以前佐保が店の手伝いで叡生寺にお茶を納めに行ったとき、葬式に出くわしたことがある。ちょうど法衣姿の顕生が、遺族や参列者を従えて移動するところだった。紫色の素絹の上から、金欄金紗も鮮やかな袈裟を纏い、静かに歩いてくる。切り袴から覗く足袋の白さ。荘厳な姿に、言葉を失った。佐保とすれ違うとき、ほんの少し目線を下げ目礼する。仏像の半眼を思わせる、伏し目がちの崇高な表情。改めて彼の僧侶という仕事を意識した。亡くなった人を導き、生きている人の苦しみや悲しみに手を差し伸べる、それが彼の職務なのだと。
「同級生の透ちゃんが言うには、顕生くん、高校のころから長髪にしたり、プチ家出してみたり、精一杯反抗してたんだって。それが大悟くんと仲良くなってからは、大分変わったみたい。顕生くん本人が言ってた。『大悟と話してると悩んでるのが馬鹿馬鹿しくなる』って」
佐保だって大悟の血の繋がった妹だ。兄嫁の言うこともわからないでもない。昔から、長男だ跡取りだと言われながら、のらりくらりとしていた兄大悟。彼にもそれなりの葛藤があっただろうに、いつも明るくムードメーカーに徹し、回り道をしたもののきちんと家に戻ってきた。結局は家族や地元、人の和を大事にする男なのだ。だからこそ顕生の立場も痛いほど理解出来るに違いない。
「馬鹿なお兄ちゃんも、結構役に立ってるってことか」
ふふ、っと美久は肩をすくめる。
「そ。だから顕生くんはいつも、自分ちより先にここに寄っちゃうんじゃないかな。勿論、佐保ちゃんにも会いたいんでしょうけど」
「……美久さん、そういうとこ、お兄ちゃんに似てきたよ」
いちいち逆らっても堂々巡りなだけだ。佐保はその話はおしまい、と言うように布巾をハンガーに掛ける。
「佐保ちゃん?」
「おやすみなさい」
困ったような顔をする美久を置いて、佐保は自分の部屋に戻った。
ベッドに横たわり、スマホのスケジュール帳を開く。カレンダーを遡ってみると、毎月のように幼稚園の行事を知らせるマークが現れる。

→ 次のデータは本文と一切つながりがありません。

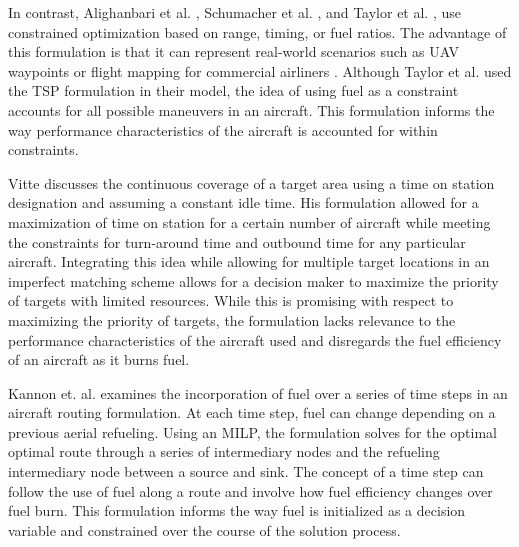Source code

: In contrast, Alighanbari et al. \cite{Alighanbari}, Schumacher et al. \cite{Schumacher}, and Taylor et al. \cite{Taylor}, use constrained optimization based on range, timing, or fuel ratios. The advantage of this formulation is that it can represent real-world scenarios such as UAV waypoints \cite{Alighanbari} or flight mapping for commercial airliners \cite{Taylor}. Although Taylor et al. \cite{Taylor} used the TSP formulation in their model, the idea of using fuel as a constraint accounts for all possible maneuvers in an aircraft. This formulation informs the way performance characteristics of the aircraft is accounted for within constraints.\par
Vitte \cite{OptimizeBreguet} discusses the continuous coverage of a target area using a time on station designation and assuming a constant idle time. His formulation allowed for a maximization of time on station for a certain number of aircraft while meeting the constraints for turn-around time and outbound time for any particular aircraft. Integrating this idea while allowing for multiple target locations in an imperfect matching scheme allows for a decision maker to maximize the priority of targets with limited resources. While this is promising with respect to maximizing the priority of targets, the formulation lacks relevance to the performance characteristics of the aircraft used and disregards the fuel efficiency of an aircraft as it burns fuel.\par
Kannon et. al. \cite{Kannon} examines the incorporation of fuel over a series of time steps in an aircraft routing formulation. At each time step, fuel can change depending on a previous aerial refueling. Using an MILP, the formulation solves for the optimal optimal route through a series of intermediary nodes and the refueling intermediary node between a source and sink. The concept of a time step can follow the use of fuel along a route and involve how fuel efficiency changes over fuel burn. This formulation informs the way fuel is initialized as a decision variable and constrained over the course of the solution process.\par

2月の涅槃会、3月のひな祭り、卒園式。先日は4月の花祭りを手伝ったばかりだ。顕生は副園長にも関わらず、見習いとして訪れる佐保に何かと気を配り、世話を焼いてくれた。
彼の眼差しを思い出し、ふう、と熱い息を吐く。
——とうに、恋をしていた。
進路に迷った高校生の佐保を、手取り足取り導いてくれた顕生。佐保が応えれば、彼は嬉しそうに次のことを教えてくれる。彼がいいと言えばその本を買った。彼の通ったピアノ塾を紹介されば、素直に習いにいく。努力を怠らない顕生の背を追ううち、彼自身を好きになっていった。
兄大悟がホテルに就職してなかなか家に戻ってこないとき、佐保は両親に泣きつかれ、一時は芦原茶舗の跡を継ぐことを決意した。S大の教育学部に合格したばかりのころで、涙ながらにそれを打ち明けたとき、励ましてくれたのも顕生だった。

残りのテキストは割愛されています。